Since 1988, Democrats have tapped governors for three of four presidential elections - Dukakis of Massachusetts once and Clinton of Arkansas twice. Al Gore and Walter Mondale, both former senators, lost in the 1984 and 2000 contests.
In the last six presidential cycles, Republicans have nominated two current or former governors (George W. Bush and Reagan), one vice president (George H.W. Bush) and one senator. The only one to not win even a single time? That would be Bob Dole of the U.S. Senate.
It's hard to quantify why the short move from Capitol Hill to 1600 Pennsylvania Avenue has been so difficult.
Barry Burden, an assistant professor of government at Harvard University, published a study earlier this year on why senators seem to make such bad presidential candidates. In part, he said, it's because senators have the luxury of being able to consider presidential bids without giving up their day jobs on Capitol Hill.
"Senators don't try as hard as governors, in general," Burden said in an interview. "They're more willing to try, to put their toe in water, but a lot of them seem to do it half-heartedly while maintaining their Senate lives. Particularly if it's a midterm, there's not risk because they can always go back to Senate."
A perfect example, Burden said, is former Sen. Phil Gramm's 1996 campaign. After losing, badly, in the Iowa caucuses, the Texas Republican dropped out of the race and returned to the Senate – no harm, no foul.
On the other hand, Burden found in his study that governors have a vested interested in taking their presidential bids as far as possible. Shorter terms, term limits and sheer ambition seem to make governors successful.
"The levels of investment by governors are deeper than those by senators," Burden said. "Essentially, they are forced to fish or cut bait."
Another key element to gubernatorial success on the campaign trail is the ability of a state's chief executive to set the agenda during his term. So if Howard Dean wants to be the education governor, he can be.

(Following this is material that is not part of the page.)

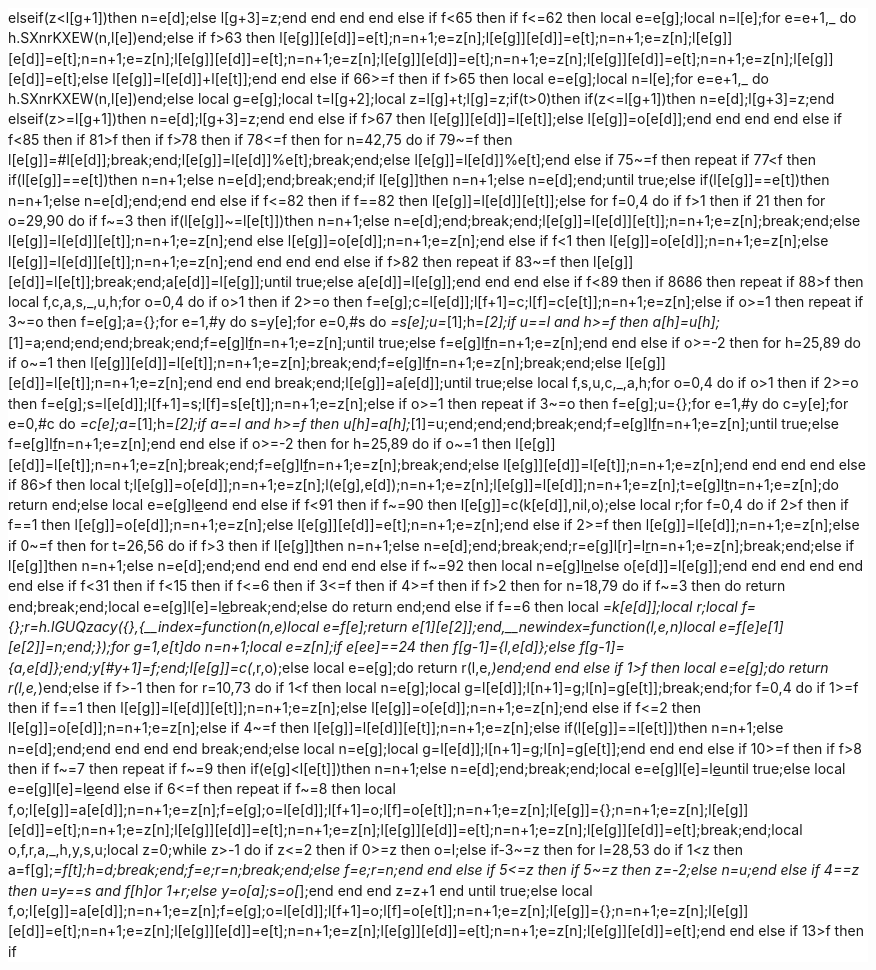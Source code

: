 elseif(z<l[g+1])then n=e[d];else l[g+3]=z;end end end end else if f<65 then if f<=62 then local e=e[g];local n=l[e];for e=e+1,_ do h.SXnrKXEW(n,l[e])end;else if f>63 then l[e[g]][e[d]]=e[t];n=n+1;e=z[n];l[e[g]][e[d]]=e[t];n=n+1;e=z[n];l[e[g]][e[d]]=e[t];n=n+1;e=z[n];l[e[g]][e[d]]=e[t];n=n+1;e=z[n];l[e[g]][e[d]]=e[t];n=n+1;e=z[n];l[e[g]][e[d]]=e[t];n=n+1;e=z[n];l[e[g]][e[d]]=e[t];else l[e[g]]=l[e[d]]+l[e[t]];end end else if 66>=f then if f>65 then local e=e[g];local n=l[e];for e=e+1,_ do h.SXnrKXEW(n,l[e])end;else local g=e[g];local t=l[g+2];local z=l[g]+t;l[g]=z;if(t>0)then if(z<=l[g+1])then n=e[d];l[g+3]=z;end elseif(z>=l[g+1])then n=e[d];l[g+3]=z;end end else if f>67 then l[e[g]][e[d]]=l[e[t]];else l[e[g]]=o[e[d]];end end end end else if f<85 then if 81>f then if f>78 then if 78<=f then for n=42,75 do if 79~=f then l[e[g]]=#l[e[d]];break;end;l[e[g]]=l[e[d]]%e[t];break;end;else l[e[g]]=l[e[d]]%e[t];end else if 75~=f then repeat if 77<f then if(l[e[g]]==e[t])then n=n+1;else n=e[d];end;break;end;if l[e[g]]then n=n+1;else n=e[d];end;until true;else if(l[e[g]]==e[t])then n=n+1;else n=e[d];end;end end else if f<=82 then if f==82 then l[e[g]]=l[e[d]][e[t]];else for f=0,4 do if f>1 then if 2<f then if f>1 then for o=29,90 do if f~=3 then if(l[e[g]]~=l[e[t]])then n=n+1;else n=e[d];end;break;end;l[e[g]]=l[e[d]][e[t]];n=n+1;e=z[n];break;end;else l[e[g]]=l[e[d]][e[t]];n=n+1;e=z[n];end else l[e[g]]=o[e[d]];n=n+1;e=z[n];end else if f<1 then l[e[g]]=o[e[d]];n=n+1;e=z[n];else l[e[g]]=l[e[d]][e[t]];n=n+1;e=z[n];end end end end else if f>82 then repeat if 83~=f then l[e[g]][e[d]]=l[e[t]];break;end;a[e[d]]=l[e[g]];until true;else a[e[d]]=l[e[g]];end end end else if f<89 then if 86<f then if f>86 then repeat if 88>f then local f,c,a,s,_,u,h;for o=0,4 do if o>1 then if 2>=o then f=e[g];c=l[e[d]];l[f+1]=c;l[f]=c[e[t]];n=n+1;e=z[n];else if o>=1 then repeat if 3~=o then f=e[g];a={};for e=1,#y do s=y[e];for e=0,#s do _=s[e];u=_[1];h=_[2];if u==l and h>=f then a[h]=u[h];_[1]=a;end;end;end;break;end;f=e[g]l[f](l[f+1])n=n+1;e=z[n];until true;else f=e[g]l[f](l[f+1])n=n+1;e=z[n];end end else if o>=-2 then for h=25,89 do if o~=1 then l[e[g]][e[d]]=l[e[t]];n=n+1;e=z[n];break;end;f=e[g]l[f](r(l,f+1,e[d]))n=n+1;e=z[n];break;end;else l[e[g]][e[d]]=l[e[t]];n=n+1;e=z[n];end end end break;end;l[e[g]]=a[e[d]];until true;else local f,s,u,c,_,a,h;for o=0,4 do if o>1 then if 2>=o then f=e[g];s=l[e[d]];l[f+1]=s;l[f]=s[e[t]];n=n+1;e=z[n];else if o>=1 then repeat if 3~=o then f=e[g];u={};for e=1,#y do c=y[e];for e=0,#c do _=c[e];a=_[1];h=_[2];if a==l and h>=f then u[h]=a[h];_[1]=u;end;end;end;break;end;f=e[g]l[f](l[f+1])n=n+1;e=z[n];until true;else f=e[g]l[f](l[f+1])n=n+1;e=z[n];end end else if o>=-2 then for h=25,89 do if o~=1 then l[e[g]][e[d]]=l[e[t]];n=n+1;e=z[n];break;end;f=e[g]l[f](r(l,f+1,e[d]))n=n+1;e=z[n];break;end;else l[e[g]][e[d]]=l[e[t]];n=n+1;e=z[n];end end end end else if 86>f then local t;l[e[g]]=o[e[d]];n=n+1;e=z[n];l(e[g],e[d]);n=n+1;e=z[n];l[e[g]]=l[e[d]];n=n+1;e=z[n];t=e[g]l[t](r(l,t+1,e[d]))n=n+1;e=z[n];do return end;else local e=e[g]l[e](l[e+1])end end else if f<91 then if f~=90 then l[e[g]]=c(k[e[d]],nil,o);else local r;for f=0,4 do if 2>f then if f==1 then l[e[g]]=o[e[d]];n=n+1;e=z[n];else l[e[g]][e[d]]=e[t];n=n+1;e=z[n];end else if 2>=f then l[e[g]]=l[e[d]];n=n+1;e=z[n];else if 0~=f then for t=26,56 do if f>3 then if l[e[g]]then n=n+1;else n=e[d];end;break;end;r=e[g]l[r]=l[r]()n=n+1;e=z[n];break;end;else if l[e[g]]then n=n+1;else n=e[d];end;end end end end end else if f~=92 then local n=e[g]l[n](r(l,n+1,e[d]))else o[e[d]]=l[e[g]];end end end end end end else if f<31 then if f<15 then if f<=6 then if 3<=f then if 4>=f then if f>2 then for n=18,79 do if f~=3 then do return end;break;end;local e=e[g]l[e]=l[e](l[e+1])break;end;else do return end;end else if f==6 then local _=k[e[d]];local r;local f={};r=h.lGUQzacy({},{__index=function(n,e)local e=f[e];return e[1][e[2]];end,__newindex=function(l,e,n)local e=f[e]e[1][e[2]]=n;end;});for g=1,e[t]do n=n+1;local e=z[n];if e[ee]==24 then f[g-1]={l,e[d]};else f[g-1]={a,e[d]};end;y[#y+1]=f;end;l[e[g]]=c(_,r,o);else local e=e[g];do return r(l,e,_)end;end end else if 1>f then local e=e[g];do return r(l,e,_)end;else if f>-1 then for r=10,73 do if 1<f then local n=e[g];local g=l[e[d]];l[n+1]=g;l[n]=g[e[t]];break;end;for f=0,4 do if 1>=f then if f==1 then l[e[g]]=l[e[d]][e[t]];n=n+1;e=z[n];else l[e[g]]=o[e[d]];n=n+1;e=z[n];end else if f<=2 then l[e[g]]=o[e[d]];n=n+1;e=z[n];else if 4~=f then l[e[g]]=l[e[d]][e[t]];n=n+1;e=z[n];else if(l[e[g]]==l[e[t]])then n=n+1;else n=e[d];end;end end end end break;end;else local n=e[g];local g=l[e[d]];l[n+1]=g;l[n]=g[e[t]];end end end else if 10>=f then if f>8 then if f~=7 then repeat if f~=9 then if(e[g]<l[e[t]])then n=n+1;else n=e[d];end;break;end;local e=e[g]l[e]=l[e](l[e+1])until true;else local e=e[g]l[e]=l[e](l[e+1])end else if 6<=f then repeat if f~=8 then local f,o;l[e[g]]=a[e[d]];n=n+1;e=z[n];f=e[g];o=l[e[d]];l[f+1]=o;l[f]=o[e[t]];n=n+1;e=z[n];l[e[g]]={};n=n+1;e=z[n];l[e[g]][e[d]]=e[t];n=n+1;e=z[n];l[e[g]][e[d]]=e[t];n=n+1;e=z[n];l[e[g]][e[d]]=e[t];n=n+1;e=z[n];l[e[g]][e[d]]=e[t];break;end;local o,f,r,a,_,h,y,s,u;local z=0;while z>-1 do if z<=2 then if 0>=z then o=l;else if-3~=z then for l=28,53 do if 1<z then a=f[g];_=f[t];h=d;break;end;f=e;r=n;break;end;else f=e;r=n;end end else if 5<=z then if 5~=z then z=-2;else n=u;end else if 4==z then u=y==s and f[h]or 1+r;else y=o[a];s=o[_];end end end z=z+1 end until true;else local f,o;l[e[g]]=a[e[d]];n=n+1;e=z[n];f=e[g];o=l[e[d]];l[f+1]=o;l[f]=o[e[t]];n=n+1;e=z[n];l[e[g]]={};n=n+1;e=z[n];l[e[g]][e[d]]=e[t];n=n+1;e=z[n];l[e[g]][e[d]]=e[t];n=n+1;e=z[n];l[e[g]][e[d]]=e[t];n=n+1;e=z[n];l[e[g]][e[d]]=e[t];end end else if 13>f then if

On Capitol Hill – where there are a whole lot of Indians and not enough chiefs, along with long paper trails – it's much harder for presidential aspirants to define themselves exactly how they'd like.
"A member of Congress has the agenda forced on them," Burden explains. "Members of Congress have these roll-call votes forced upon them – hundreds of them – and have to take positions that they might not want to take."
Dean himself sees his position as a non-member of Congress as an asset, especially after Al Gore's decision to stay out of the race.
He told CNN Monday night: "Now that the vice president is out I am so very different than all the other candidates who are running, all of whom are from inside the Beltway, because I'm a governor."
By Douglas Kiker
That doesn't mean Dean should start looking at fabric samples for the Oval Office, but history does seem to be on his side.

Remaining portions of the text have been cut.